Abbott’s career began on stage in New York. “It’s important to fuck up, and that’s what I like about theatre. I did a lot of off-Broadway plays where people would say to me, ‘Dude, when people see you in this…’, and I learned pretty quickly that just didn’t happen. Obviously, I didn’t want to fuck up, but it wasn’t going to be career-ending if I tried something.”

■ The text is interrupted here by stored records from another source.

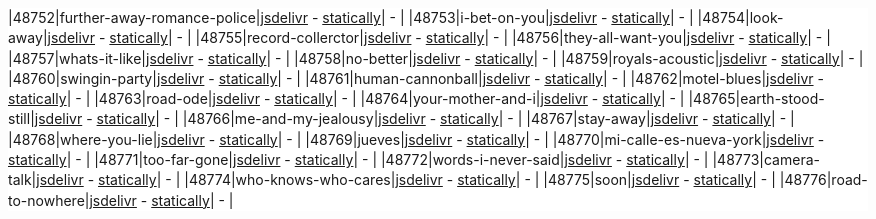 |48752|further-away-romance-police|[jsdelivr](https://cdn.jsdelivr.net/gh/dbchord/c5-3-6/45001-50000/48501-49000/further-away-romance-police.webp) - [statically](https://cdn.statically.io/gh/dbchord/c5-3-6/i/45001-50000/48501-49000/further-away-romance-police.webp)| - |
|48753|i-bet-on-you|[jsdelivr](https://cdn.jsdelivr.net/gh/dbchord/c5-3-6/45001-50000/48501-49000/i-bet-on-you.webp) - [statically](https://cdn.statically.io/gh/dbchord/c5-3-6/i/45001-50000/48501-49000/i-bet-on-you.webp)| - |
|48754|look-away|[jsdelivr](https://cdn.jsdelivr.net/gh/dbchord/c5-3-6/45001-50000/48501-49000/look-away.webp) - [statically](https://cdn.statically.io/gh/dbchord/c5-3-6/i/45001-50000/48501-49000/look-away.webp)| - |
|48755|record-collerctor|[jsdelivr](https://cdn.jsdelivr.net/gh/dbchord/c5-3-6/45001-50000/48501-49000/record-collerctor.webp) - [statically](https://cdn.statically.io/gh/dbchord/c5-3-6/i/45001-50000/48501-49000/record-collerctor.webp)| - |
|48756|they-all-want-you|[jsdelivr](https://cdn.jsdelivr.net/gh/dbchord/c5-3-6/45001-50000/48501-49000/they-all-want-you.webp) - [statically](https://cdn.statically.io/gh/dbchord/c5-3-6/i/45001-50000/48501-49000/they-all-want-you.webp)| - |
|48757|whats-it-like|[jsdelivr](https://cdn.jsdelivr.net/gh/dbchord/c5-3-6/45001-50000/48501-49000/whats-it-like.webp) - [statically](https://cdn.statically.io/gh/dbchord/c5-3-6/i/45001-50000/48501-49000/whats-it-like.webp)| - |
|48758|no-better|[jsdelivr](https://cdn.jsdelivr.net/gh/dbchord/c5-3-6/45001-50000/48501-49000/no-better.webp) - [statically](https://cdn.statically.io/gh/dbchord/c5-3-6/i/45001-50000/48501-49000/no-better.webp)| - |
|48759|royals-acoustic|[jsdelivr](https://cdn.jsdelivr.net/gh/dbchord/c5-3-6/45001-50000/48501-49000/royals-acoustic.webp) - [statically](https://cdn.statically.io/gh/dbchord/c5-3-6/i/45001-50000/48501-49000/royals-acoustic.webp)| - |
|48760|swingin-party|[jsdelivr](https://cdn.jsdelivr.net/gh/dbchord/c5-3-6/45001-50000/48501-49000/swingin-party.webp) - [statically](https://cdn.statically.io/gh/dbchord/c5-3-6/i/45001-50000/48501-49000/swingin-party.webp)| - |
|48761|human-cannonball|[jsdelivr](https://cdn.jsdelivr.net/gh/dbchord/c5-3-6/45001-50000/48501-49000/human-cannonball.webp) - [statically](https://cdn.statically.io/gh/dbchord/c5-3-6/i/45001-50000/48501-49000/human-cannonball.webp)| - |
|48762|motel-blues|[jsdelivr](https://cdn.jsdelivr.net/gh/dbchord/c5-3-6/45001-50000/48501-49000/motel-blues.webp) - [statically](https://cdn.statically.io/gh/dbchord/c5-3-6/i/45001-50000/48501-49000/motel-blues.webp)| - |
|48763|road-ode|[jsdelivr](https://cdn.jsdelivr.net/gh/dbchord/c5-3-6/45001-50000/48501-49000/road-ode.webp) - [statically](https://cdn.statically.io/gh/dbchord/c5-3-6/i/45001-50000/48501-49000/road-ode.webp)| - |
|48764|your-mother-and-i|[jsdelivr](https://cdn.jsdelivr.net/gh/dbchord/c5-3-6/45001-50000/48501-49000/your-mother-and-i.webp) - [statically](https://cdn.statically.io/gh/dbchord/c5-3-6/i/45001-50000/48501-49000/your-mother-and-i.webp)| - |
|48765|earth-stood-still|[jsdelivr](https://cdn.jsdelivr.net/gh/dbchord/c5-3-6/45001-50000/48501-49000/earth-stood-still.webp) - [statically](https://cdn.statically.io/gh/dbchord/c5-3-6/i/45001-50000/48501-49000/earth-stood-still.webp)| - |
|48766|me-and-my-jealousy|[jsdelivr](https://cdn.jsdelivr.net/gh/dbchord/c5-3-6/45001-50000/48501-49000/me-and-my-jealousy.webp) - [statically](https://cdn.statically.io/gh/dbchord/c5-3-6/i/45001-50000/48501-49000/me-and-my-jealousy.webp)| - |
|48767|stay-away|[jsdelivr](https://cdn.jsdelivr.net/gh/dbchord/c5-3-6/45001-50000/48501-49000/stay-away.webp) - [statically](https://cdn.statically.io/gh/dbchord/c5-3-6/i/45001-50000/48501-49000/stay-away.webp)| - |
|48768|where-you-lie|[jsdelivr](https://cdn.jsdelivr.net/gh/dbchord/c5-3-6/45001-50000/48501-49000/where-you-lie.webp) - [statically](https://cdn.statically.io/gh/dbchord/c5-3-6/i/45001-50000/48501-49000/where-you-lie.webp)| - |
|48769|jueves|[jsdelivr](https://cdn.jsdelivr.net/gh/dbchord/c5-3-6/45001-50000/48501-49000/jueves.webp) - [statically](https://cdn.statically.io/gh/dbchord/c5-3-6/i/45001-50000/48501-49000/jueves.webp)| - |
|48770|mi-calle-es-nueva-york|[jsdelivr](https://cdn.jsdelivr.net/gh/dbchord/c5-3-6/45001-50000/48501-49000/mi-calle-es-nueva-york.webp) - [statically](https://cdn.statically.io/gh/dbchord/c5-3-6/i/45001-50000/48501-49000/mi-calle-es-nueva-york.webp)| - |
|48771|too-far-gone|[jsdelivr](https://cdn.jsdelivr.net/gh/dbchord/c5-3-6/45001-50000/48501-49000/too-far-gone.webp) - [statically](https://cdn.statically.io/gh/dbchord/c5-3-6/i/45001-50000/48501-49000/too-far-gone.webp)| - |
|48772|words-i-never-said|[jsdelivr](https://cdn.jsdelivr.net/gh/dbchord/c5-3-6/45001-50000/48501-49000/words-i-never-said.webp) - [statically](https://cdn.statically.io/gh/dbchord/c5-3-6/i/45001-50000/48501-49000/words-i-never-said.webp)| - |
|48773|camera-talk|[jsdelivr](https://cdn.jsdelivr.net/gh/dbchord/c5-3-6/45001-50000/48501-49000/camera-talk.webp) - [statically](https://cdn.statically.io/gh/dbchord/c5-3-6/i/45001-50000/48501-49000/camera-talk.webp)| - |
|48774|who-knows-who-cares|[jsdelivr](https://cdn.jsdelivr.net/gh/dbchord/c5-3-6/45001-50000/48501-49000/who-knows-who-cares.webp) - [statically](https://cdn.statically.io/gh/dbchord/c5-3-6/i/45001-50000/48501-49000/who-knows-who-cares.webp)| - |
|48775|soon|[jsdelivr](https://cdn.jsdelivr.net/gh/dbchord/c5-3-6/45001-50000/48501-49000/soon.webp) - [statically](https://cdn.statically.io/gh/dbchord/c5-3-6/i/45001-50000/48501-49000/soon.webp)| - |
|48776|road-to-nowhere|[jsdelivr](https://cdn.jsdelivr.net/gh/dbchord/c5-3-6/45001-50000/48501-49000/road-to-nowhere.webp) - [statically](https://cdn.statically.io/gh/dbchord/c5-3-6/i/45001-50000/48501-49000/road-to-nowhere.webp)| - |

Catch-22 is one of those so-called “un-filmable” books, not that others haven’t tried. Heller’s tragicomic masterpiece, first published in 1961, in which members of an American bomber squadron stationed in Italy attempt to see out WWII without dying, was first brought to the screen in a 1970 movie, directed by Mike Nichols and starring Alan Arkin as Yossarian. Perhaps appropriately, given the subject matter and its release at the height of America’s involvement in Vietnam, it bombed. American critic Roger Ebert called it a “parasite depending on the novel for its vitality”, and it was trumped in the countercultural black-comedy-about-war stakes by Robert Altman’s M*A*S*H, out the same year.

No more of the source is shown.